77. En critiquant ces constatations, Google fait valoir dans son pourvoi que le Tribunal est allé au-delà des constatations de la décision litigieuse lorsqu’il a jugé, au point 349 de l’arrêt attaqué, que les arguments examinés dans celle-ci étaient valables dans le contexte des deux notions litigieuses. Toutefois, selon Google, la motivation du Tribunal, exposée aux points 329 à 334 de l’arrêt attaqué (résumée aux points 73 et 74 des présentes conclusions), afin de démontrer qu’il n’est pas nécessaire de distinguer précisément les deux notions, ne serait pas convaincante. Dans ce contexte, le raisonnement du Tribunal décrit au point 75 des présentes conclusions serait erroné.
78. D’une part, l’argumentation de Google est en partie irrecevable parce qu’elle vise à obtenir une nouvelle appréciation des faits par la Cour (i). D’autre part, cette argumentation ne saurait prospérer parce qu’elle est contraire aux principes exposés ci-dessus selon lesquels les effets anticoncurrentiels d’une pratique doivent être examinés dans son contexte (ii).
i) Pas de nouvelle appréciation des faits en pourvoi
79. D’une part, les arguments de Google sont irrecevables dans la mesure où Google tente, en réalité, d’obtenir une nouvelle appréciation des preuves produites devant le Tribunal. Or, le Tribunal est seul compétent pour apprécier les preuves (39), sauf si les preuves produites devant lui ont été dénaturées. Une telle dénaturation doit être suffisamment circonstanciée par le requérant et apparaître de façon manifeste des pièces du dossier, sans qu’il soit nécessaire de procéder à une nouvelle appréciation des faits et des preuves (40).
80. Toutefois, dans le cadre de sa critique résumée au point 77 des présentes conclusions, Google ne fait pas valoir que le Tribunal a dénaturé les preuves qu’il a appréciées, et une telle dénaturation ne ressort pas non plus de façon manifeste du dossier.

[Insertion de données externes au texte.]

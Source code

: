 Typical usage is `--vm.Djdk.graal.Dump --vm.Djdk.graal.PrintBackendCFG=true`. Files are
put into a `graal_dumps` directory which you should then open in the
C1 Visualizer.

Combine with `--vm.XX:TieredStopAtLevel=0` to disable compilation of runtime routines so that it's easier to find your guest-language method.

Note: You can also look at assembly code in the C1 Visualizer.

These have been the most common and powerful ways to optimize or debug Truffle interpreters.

La question de savoir si les faits et les preuves concernant le réglage par défaut sont aussi pertinents au regard de la préinstallation et comment les différents acteurs ont fait des amalgames entre les deux notions sont plutôt des points qui concernent l’appréciation des faits et des preuves. Une telle appréciation revêt un caractère différent du contrôle d’une dénaturation qui vise à examiner si l’interprétation retenue par le Tribunal des éléments de preuve est manifestement contraire à leur libellé (41). À cet égard, Google est également restée en défaut d’alléguer une violation quelconque des règles relatives à la charge de la preuve et à l’administration de la preuve qui relèveraient de la compétence de la Cour dans le cadre du pourvoi.
ii) Pas d’examen des effets d’une pratique de manière isolée de son contexte
81. D’autre part, les arguments de Google concernent la question de savoir si la Commission avait l’obligation d’examiner les conditions de préinstallation des ADAM de manière isolée de leur contexte, en particulier des obligations concernant le réglage par défaut et le placement privilégié. Cette question concerne la qualification juridique de ces faits par le Tribunal et les conclusions juridiques qu’il en a tirées, ce qui relève de la compétence de la Cour dans le cadre du pourvoi (42).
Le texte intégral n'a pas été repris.